_Problem to solve_: Scan the listing below. Report each line that includes "fontSize".

_Given records_:
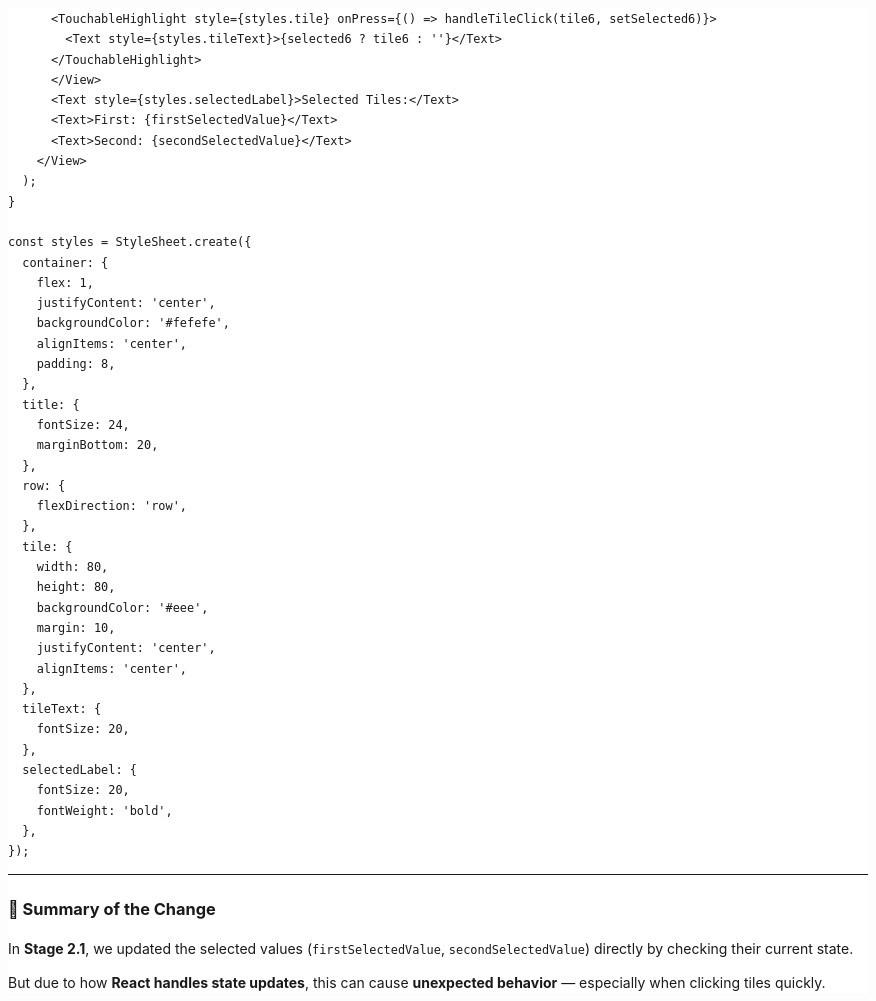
 ```tsx
      <TouchableHighlight style={styles.tile} onPress={() => handleTileClick(tile6, setSelected6)}>
        <Text style={styles.tileText}>{selected6 ? tile6 : ''}</Text>
      </TouchableHighlight>
      </View>
      <Text style={styles.selectedLabel}>Selected Tiles:</Text>
      <Text>First: {firstSelectedValue}</Text>
      <Text>Second: {secondSelectedValue}</Text>
    </View>
  );
}

const styles = StyleSheet.create({
  container: {
    flex: 1,
    justifyContent: 'center',
    backgroundColor: '#fefefe',
    alignItems: 'center',
    padding: 8,
  },
  title: {
    fontSize: 24, 
    marginBottom: 20, 
  },
  row: {
    flexDirection: 'row', 
  },
  tile: {
    width: 80, 
    height: 80, 
    backgroundColor: '#eee', 
    margin: 10, 
    justifyContent: 'center', 
    alignItems: 'center', 
  },
  tileText: {
    fontSize: 20, 
  },
  selectedLabel: {
    fontSize: 20,
    fontWeight: 'bold',
  },
});
```
---

### 🔁 Summary of the Change

In **Stage 2.1**, we updated the selected values (`firstSelectedValue`, `secondSelectedValue`) directly by checking their current state.

But due to how **React handles state updates**, this can cause **unexpected behavior** — especially when clicking tiles quickly.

_Task response_:
    fontSize: 24, 
    fontSize: 20, 
    fontSize: 20,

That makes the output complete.